The theme of the agent conversations I've had have shared a similar spirit. Essentially, 'I know it's been done, but I haven't done one yet. It's only a matter of time'. What does that look like exactly? What impact would it have on transaction timelines? What parties need to be involved? And, how do we protect our clients and ourselves through the transactions?
I was able to grab the thoughts of the Director of Machine Learning at Tavant, Harsha Naidu to help sparse it out.

Tara: How would one technically buy a home in bitcoin?
Harsha: 3 ways

  1. If there is no loan involved and the seller is accepting Bitcoin as a payment, it is as simple as transferring Bitcoin from the buyers bitcoin wallet to the sellers bitcoin wallet. But you need to have a contract with the seller that is not traditional: in the sense that escrow companies are not familiar or geared yet for bitcoin based real estate purchases, hence such transactions need to happen only with people you are familiar with. once bitcoin leaves your wallet, the only proof you have is that it reached a particular bitcoin address, which is not necessarily easy to link to the seller unless they clearly specify that it is their address, in the contract. Moreover this works best in cases where the seller has no loan on their property, if not: the bank that has the loan will not accept bitcoin as a pay off of the lien, they will only accept fiat. Which means the seller might have to sell the bitcoins and incur capital gains tax and then pay the bank with the post tax money.Also: Bitcoin is known to fluctuate wildly, so the onus is on the seller to accept a contract at the price of BTC on the day that it is executed on. There is a chance that Bitcoin might fall by say 10% overnight, unless the seller is willing to hold BTC acquired via the sale for a while, they might not realize profits.

  1. Taking a mortgage loan from a lender: In this case, the buyer will have to dispose the BTC they have, season the money [current rules are to season for around 2 months] and then use the money for the down payment in fiat, and get a loan from a bank. Here too, the underwriting rules wary from lender to lender. Some lenders might not be kind to money acquired via BTC and be stringent on the buyer with rules.
  1. This is not yet happening, but I expect it to happen soon. Blockchain: it is a decentralized way to record transactions on cryptocurrencies, it is maintained not by any central authority but by a mass collaboration of participants who can validate transactions, transactions are immutable, once on the blockchain, they stay there for ever and cannot be changed. Smart contracts:  The blockchain is in most cases as public ledger with all the transactions, imagine that all transactions about a house or by a person are already on the blockchain, you could then trigger the eligibility/ underwriting/ sale of a house by looking at various other transactions which would equate to verification of income, title, whether a loan is funded. Eventually the contract of sale can be a transaction that can be hosted on this ledger and you could even track loan payments for servicing on it too. A few companies have started proof of concepts on Ethereum based blockchains for smart contracts for mortgage lending, but this is an emerging field in my opinion, and once it gains traction, the closing times, costs, underwriting times and costs could well be reduced by a great %.There are a lot of considerations here: this being a evolving technology: security is an issue, misrepresentation is possible and the laws around such contracts are still nascent, at best. Moreover these mortgage loan contracts once available, if they need to be sold in the secondary market as tranches, the SEC needs to approve it and there will be jurisdictions that would need to be mulled."

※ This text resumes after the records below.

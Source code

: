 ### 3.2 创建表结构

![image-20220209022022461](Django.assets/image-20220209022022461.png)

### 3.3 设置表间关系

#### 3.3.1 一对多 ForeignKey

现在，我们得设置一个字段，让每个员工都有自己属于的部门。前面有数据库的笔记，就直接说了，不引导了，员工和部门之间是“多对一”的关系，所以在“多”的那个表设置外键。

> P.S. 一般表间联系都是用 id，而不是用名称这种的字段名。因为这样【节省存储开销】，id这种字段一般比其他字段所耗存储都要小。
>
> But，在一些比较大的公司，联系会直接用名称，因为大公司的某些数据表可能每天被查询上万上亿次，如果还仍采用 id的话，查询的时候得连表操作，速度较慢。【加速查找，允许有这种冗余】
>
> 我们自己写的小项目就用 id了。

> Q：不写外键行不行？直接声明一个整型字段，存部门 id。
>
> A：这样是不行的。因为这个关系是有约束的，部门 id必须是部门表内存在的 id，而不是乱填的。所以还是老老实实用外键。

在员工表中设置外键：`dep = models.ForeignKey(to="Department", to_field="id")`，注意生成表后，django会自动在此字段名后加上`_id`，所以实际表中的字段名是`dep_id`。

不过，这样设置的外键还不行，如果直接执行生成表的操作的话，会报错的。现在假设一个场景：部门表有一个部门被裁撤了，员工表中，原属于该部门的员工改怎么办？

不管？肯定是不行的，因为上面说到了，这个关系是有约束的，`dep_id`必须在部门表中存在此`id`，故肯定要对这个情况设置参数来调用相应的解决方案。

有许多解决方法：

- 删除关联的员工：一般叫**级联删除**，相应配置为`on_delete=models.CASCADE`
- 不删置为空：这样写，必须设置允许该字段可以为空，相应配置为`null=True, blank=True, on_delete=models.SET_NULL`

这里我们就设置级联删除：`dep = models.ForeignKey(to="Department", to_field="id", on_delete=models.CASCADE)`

Tara: Do you think this is something that we will start to see more of soon?
Harsha: I absolutely think so. Believers in cryptocurrency are already executing P2P contracts for case #1 above, as they trust the value of cryptocurrencies and understand the benefits and risks of it.
As belief in cryptocurrencies increases, the transactions for mortgage lending vis cryptocurrencies in some manner or the other would increase, thus making it more mainstream, and eventually leading to #2 above at higher volume and eventually #3, in my opinion.
Tara: Why and how soon?

Harsha: This is purely my opinion, but millennials are the highest % of retail bitcoin buyers, according to Forbes :
  • 42% of those in the 18-34 age group say they are likely to buy bitcoin within the next 5 years, while only 8% of those 65 and older claim they will make such an investment.
  • 20% of millennials claim they own some bitcoin. Only 2% of those 65 and older claim to have any bitcoin.

They will want to transact with bitcoin soon enough for large real world purchases, so, within the next 5 years, I would expect house buying either directly with BTC, or with funds acquired by sales of BTC to increase significantly.

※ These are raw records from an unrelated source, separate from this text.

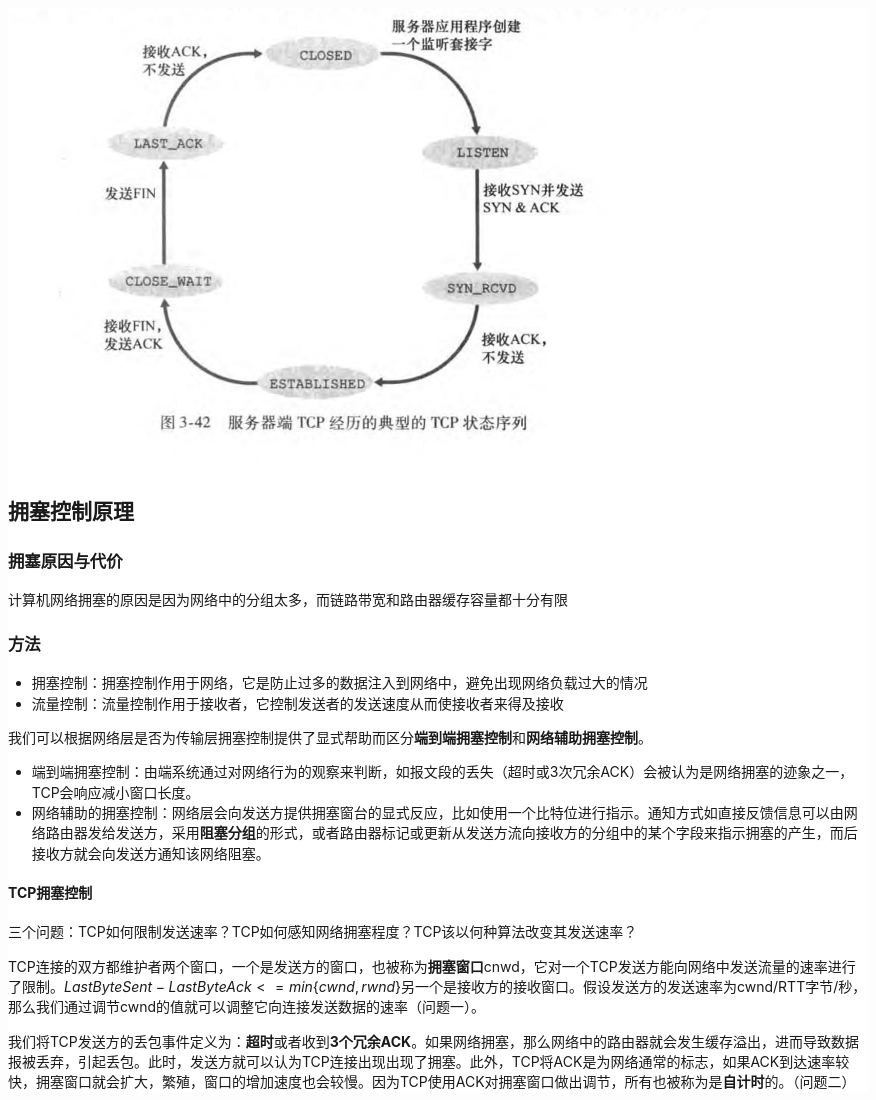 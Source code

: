 ![TCP状态序列](/images/Pastedimage20221206151510.png)

## 拥塞控制原理

### 拥塞原因与代价

计算机网络拥塞的原因是因为网络中的分组太多，而链路带宽和路由器缓存容量都十分有限

### 方法

- 拥塞控制：拥塞控制作用于网络，它是防止过多的数据注入到网络中，避免出现网络负载过大的情况
- 流量控制：流量控制作用于接收者，它控制发送者的发送速度从而使接收者来得及接收

我们可以根据网络层是否为传输层拥塞控制提供了显式帮助而区分**端到端拥塞控制**和**网络辅助拥塞控制**。

- 端到端拥塞控制：由端系统通过对网络行为的观察来判断，如报文段的丢失（超时或3次冗余ACK）会被认为是网络拥塞的迹象之一，TCP会响应减小窗口长度。
- 网络辅助的拥塞控制：网络层会向发送方提供拥塞窗台的显式反应，比如使用一个比特位进行指示。通知方式如直接反馈信息可以由网络路由器发给发送方，采用**阻塞分组**的形式，或者路由器标记或更新从发送方流向接收方的分组中的某个字段来指示拥塞的产生，而后接收方就会向发送方通知该网络阻塞。

#### TCP拥塞控制

三个问题：TCP如何限制发送速率？TCP如何感知网络拥塞程度？TCP该以何种算法改变其发送速率？

TCP连接的双方都维护者两个窗口，一个是发送方的窗口，也被称为**拥塞窗口**cnwd，它对一个TCP发送方能向网络中发送流量的速率进行了限制。$LastByteSent-LastByteAck<=min\{cwnd,rwnd\}$另一个是接收方的接收窗口。假设发送方的发送速率为cwnd/RTT字节/秒，那么我们通过调节cwnd的值就可以调整它向连接发送数据的速率（问题一）。

我们将TCP发送方的丢包事件定义为：**超时**或者收到**3个冗余ACK**。如果网络拥塞，那么网络中的路由器就会发生缓存溢出，进而导致数据报被丢弃，引起丢包。此时，发送方就可以认为TCP连接出现出现了拥塞。此外，TCP将ACK是为网络通常的标志，如果ACK到达速率较快，拥塞窗口就会扩大，繁殖，窗口的增加速度也会较慢。因为TCP使用ACK对拥塞窗口做出调节，所有也被称为是**自计时**的。（问题二）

Tara: What implications could this have to other aspects of the real estate and finance industry?
Harsha: cryptocurrency tokens: they represent an asset and are on a blockchain that the issuer maintains. crypto tokens are offered via a sale of tokens to the general populace, its called an ICO [initial coin offering]. Imagine that the asset is a house or set of houses or hotels, the issuer who owns these houses or any such real estate properties or intends to buy and own these properties could fund themselves via an ICO [crowdfunding] and then issue tokens to each of the buyers, effectively giving them part ownership of the properties or the proceeds from rent or sale of these properties. These tokens could be traded on cryptocurrency exchanges just like stocks and buyers could trade ‘a part of a house’ instead of having to do transactions on a full house, this would give buyers a sense of ownership of property, at the same time it would let them invest only as much as they intend to/ afford .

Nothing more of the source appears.